Content starts

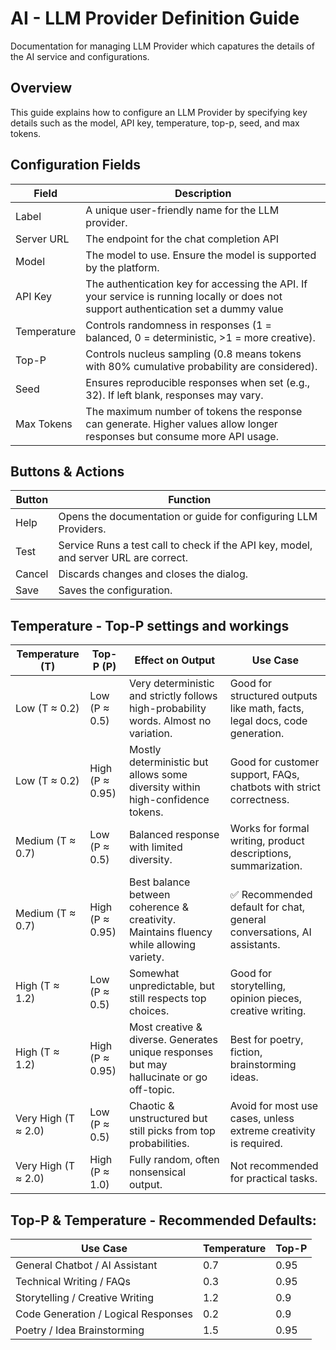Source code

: # AI - LLM Provider Definition Guide
Documentation for managing LLM Provider which capatures the details of the AI service and configurations.

## Overview
This guide explains how to configure an LLM Provider by specifying key details such as the model, API key, temperature, top-p, seed, and max tokens.

## Configuration Fields

| Field	| Description |
|-------|-------------|
| Label | A unique user-friendly name for the LLM provider. |
| Server URL | The endpoint for the chat completion API |
| Model | The model to use. Ensure the model is supported by the platform. |
| API Key | The authentication key for accessing the API. If your service is running locally or does not support authentication set a dummy value |
| Temperature | Controls randomness in responses (1 = balanced, 0 = deterministic, >1 = more creative). |
| Top-P | Controls nucleus sampling (0.8 means tokens with 80% cumulative probability are considered). |
| Seed | Ensures reproducible responses when set (e.g., 32). If left blank, responses may vary. |
| Max Tokens | The maximum number of tokens the response can generate. Higher values allow longer responses but consume more API usage. |

## Buttons & Actions
| Button	| Function |
|-------|-------------|
|Help	| Opens the documentation or guide for configuring LLM Providers. |
|Test | Service	Runs a test call to check if the API key, model, and server URL are correct. |
|Cancel	| Discards changes and closes the dialog. |
|Save	| Saves the configuration.|

## Temperature - Top-P settings and workings

| Temperature (T)	| Top-P (P)	| Effect on Output	| Use Case |
|-------|-------------|-------|-------------|
| Low (T ≈ 0.2)	| Low (P ≈ 0.5)	| Very deterministic and strictly follows high-probability words. Almost no variation.	| Good for structured outputs like math, facts, legal docs, code generation.| 
| Low (T ≈ 0.2)	| High (P ≈ 0.95)	| Mostly deterministic but allows some diversity within high-confidence tokens.	| Good for customer support, FAQs, chatbots with strict correctness.| 
| Medium (T ≈ 0.7)	| Low (P ≈ 0.5)	| Balanced response with limited diversity.	| Works for formal writing, product descriptions, summarization.| 
| Medium (T ≈ 0.7)	| High (P ≈ 0.95)	| Best balance between coherence & creativity. Maintains fluency while allowing variety.	| ✅ Recommended default for chat, general conversations, AI assistants.| 
| High (T ≈ 1.2)	| Low (P ≈ 0.5)	| Somewhat unpredictable, but still respects top choices.	| Good for storytelling, opinion pieces, creative writing.| 
| High (T ≈ 1.2)	| High (P ≈ 0.95)	| Most creative & diverse. Generates unique responses but may hallucinate or go off-topic.	| Best for poetry, fiction, brainstorming ideas.| 
| Very High (T ≈ 2.0)	| Low (P ≈ 0.5)	| Chaotic & unstructured but still picks from top probabilities.	| Avoid for most use cases, unless extreme creativity is required.| 
| Very High (T ≈ 2.0)	| High (P ≈ 1.0)	| Fully random, often nonsensical output.| 	Not recommended for practical tasks.| 

## Top-P & Temperature - Recommended Defaults:
| Use Case	| Temperature	| Top-P |
|-------|-------------|-------|
| General Chatbot / AI Assistant	| 0.7	| 0.95| 
| Technical Writing / FAQs	| 0.3	| 0.95| 
| Storytelling / Creative Writing	| 1.2	| 0.9| 
| Code Generation / Logical Responses	| 0.2	| 0.9| 
| Poetry / Idea Brainstorming	| 1.5	| 0.95|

Content ends

- [TASK GOAL] Write the "## Top-P & Temperature" line and all later lines exactly. Stop at the end of the data.

- [EXERCISE SOLUTION]
## Top-P & Temperature - Recommended Defaults:
| Use Case	| Temperature	| Top-P |
|-------|-------------|-------|
| General Chatbot / AI Assistant	| 0.7	| 0.95| 
| Technical Writing / FAQs	| 0.3	| 0.95| 
| Storytelling / Creative Writing	| 1.2	| 0.9| 
| Code Generation / Logical Responses	| 0.2	| 0.9| 
| Poetry / Idea Brainstorming	| 1.5	| 0.95|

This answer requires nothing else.